Stan Van Gundy felt after the acquisition of Blake Griffin – and with a summer to scheme to fully exploit his ability and maybe add a few more complementary pieces around him – that the Pistons were not just a playoff contender but one that could push for at least middle-of-the-pack playoff status, perhaps a team that opens the playoffs at home.

Whether the new management team, once fully installed, views the roster similarly remains to be seen. Gores was unquestionably an enthusiastic supporter of the Griffin acquisition, though, and it’s reasonable to guess he’ll lean toward finding new leadership willing to give a lineup that suits his talents a fighting chance to prove itself.

Worth noting that in the four games Griffin played with both Reggie Jackson and Andre Drummond, the Pistons went 3-1 with the only loss coming in overtime at Houston – a Chris Paul hamstring injury removed, likely, from knocking off Golden State to get to the Finals. Small sample size, sure, but there was nothing in those four games that would dampen enthusiasm for that lineup’s potential.

The Pistons were 27-18 with Jackson and 12-25 without him. Sometimes numbers don’t tell the full story, but that’s a pretty compelling snap shot. The Pistons don’t need 82 games at full go from Jackson or Griffin next season, but if they can both give them 70-plus then it’s going to get pretty interesting the second time around at Little Caesars Arena.

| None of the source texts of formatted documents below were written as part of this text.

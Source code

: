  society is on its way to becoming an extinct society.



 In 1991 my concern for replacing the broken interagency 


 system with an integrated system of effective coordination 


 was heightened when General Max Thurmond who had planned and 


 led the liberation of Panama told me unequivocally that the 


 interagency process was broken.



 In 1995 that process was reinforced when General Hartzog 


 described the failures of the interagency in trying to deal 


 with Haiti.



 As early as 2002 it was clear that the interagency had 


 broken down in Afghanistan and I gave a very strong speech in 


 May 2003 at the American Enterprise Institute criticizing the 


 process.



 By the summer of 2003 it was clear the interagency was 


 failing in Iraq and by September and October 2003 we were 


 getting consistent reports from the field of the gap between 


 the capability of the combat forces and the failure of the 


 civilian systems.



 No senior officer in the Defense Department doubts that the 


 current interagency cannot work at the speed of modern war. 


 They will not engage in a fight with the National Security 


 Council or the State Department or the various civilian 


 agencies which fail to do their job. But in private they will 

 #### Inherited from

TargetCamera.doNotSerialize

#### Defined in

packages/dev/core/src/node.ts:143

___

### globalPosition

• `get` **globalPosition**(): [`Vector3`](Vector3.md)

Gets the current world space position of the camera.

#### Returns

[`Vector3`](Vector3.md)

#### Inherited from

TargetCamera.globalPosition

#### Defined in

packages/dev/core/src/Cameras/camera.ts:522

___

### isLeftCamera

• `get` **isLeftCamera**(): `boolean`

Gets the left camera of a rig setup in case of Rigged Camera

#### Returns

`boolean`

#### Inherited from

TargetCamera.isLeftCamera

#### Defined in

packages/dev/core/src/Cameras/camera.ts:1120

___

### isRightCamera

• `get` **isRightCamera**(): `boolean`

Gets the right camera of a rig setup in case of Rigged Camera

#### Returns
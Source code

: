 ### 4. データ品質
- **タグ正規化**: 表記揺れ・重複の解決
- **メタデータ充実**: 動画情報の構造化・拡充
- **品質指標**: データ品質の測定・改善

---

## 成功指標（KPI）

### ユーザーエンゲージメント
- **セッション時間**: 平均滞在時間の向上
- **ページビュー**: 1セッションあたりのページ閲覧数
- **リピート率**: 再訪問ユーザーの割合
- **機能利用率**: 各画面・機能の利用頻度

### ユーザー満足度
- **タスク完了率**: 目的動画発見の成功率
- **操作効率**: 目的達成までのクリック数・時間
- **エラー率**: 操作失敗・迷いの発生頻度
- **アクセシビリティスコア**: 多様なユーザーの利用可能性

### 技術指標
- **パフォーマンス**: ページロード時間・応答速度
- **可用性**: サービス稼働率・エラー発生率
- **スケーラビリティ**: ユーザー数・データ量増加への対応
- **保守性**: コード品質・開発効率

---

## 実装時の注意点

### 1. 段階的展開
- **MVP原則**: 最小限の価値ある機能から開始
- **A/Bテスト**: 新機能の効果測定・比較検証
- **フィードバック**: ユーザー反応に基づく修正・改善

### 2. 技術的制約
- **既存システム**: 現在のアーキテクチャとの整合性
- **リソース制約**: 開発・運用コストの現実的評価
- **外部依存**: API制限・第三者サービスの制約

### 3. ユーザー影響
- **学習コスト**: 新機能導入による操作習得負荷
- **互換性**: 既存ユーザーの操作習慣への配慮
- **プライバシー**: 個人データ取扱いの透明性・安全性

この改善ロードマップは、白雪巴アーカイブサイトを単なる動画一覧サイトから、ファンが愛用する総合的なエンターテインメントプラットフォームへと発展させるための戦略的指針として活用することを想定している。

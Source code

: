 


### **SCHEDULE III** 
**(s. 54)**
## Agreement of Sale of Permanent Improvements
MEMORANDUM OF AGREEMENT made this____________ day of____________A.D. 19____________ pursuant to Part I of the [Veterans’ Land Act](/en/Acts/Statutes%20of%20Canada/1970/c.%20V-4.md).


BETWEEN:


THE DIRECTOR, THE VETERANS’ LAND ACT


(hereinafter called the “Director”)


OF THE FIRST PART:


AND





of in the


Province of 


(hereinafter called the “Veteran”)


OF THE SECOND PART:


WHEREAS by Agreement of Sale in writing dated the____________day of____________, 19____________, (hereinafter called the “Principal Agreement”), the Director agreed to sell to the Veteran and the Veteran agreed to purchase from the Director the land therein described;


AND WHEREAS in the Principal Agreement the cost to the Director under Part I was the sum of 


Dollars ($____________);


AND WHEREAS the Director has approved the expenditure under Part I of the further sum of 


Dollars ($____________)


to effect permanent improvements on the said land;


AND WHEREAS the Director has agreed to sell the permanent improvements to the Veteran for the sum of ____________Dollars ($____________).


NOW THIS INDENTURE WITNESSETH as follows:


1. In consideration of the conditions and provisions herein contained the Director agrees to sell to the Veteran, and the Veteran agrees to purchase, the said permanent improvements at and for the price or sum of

The narrative that Griffin, especially, and Jackson are injury prone is tough to ignore, but it’s also overblown. Their injuries haven’t been chronic, degenerative or repeated. There’s no reason to believe any one was related to the next or the previous. For all the science employed in today’s game, no one’s come up with a way to prevent the random sprained ankle.

And so on top of everything else, maybe the Pistons are due for some random good luck on the injury front.

If they get it, they don’t appear to be starting the 2018-19 race from much behind those who’ll go off as favorites next season.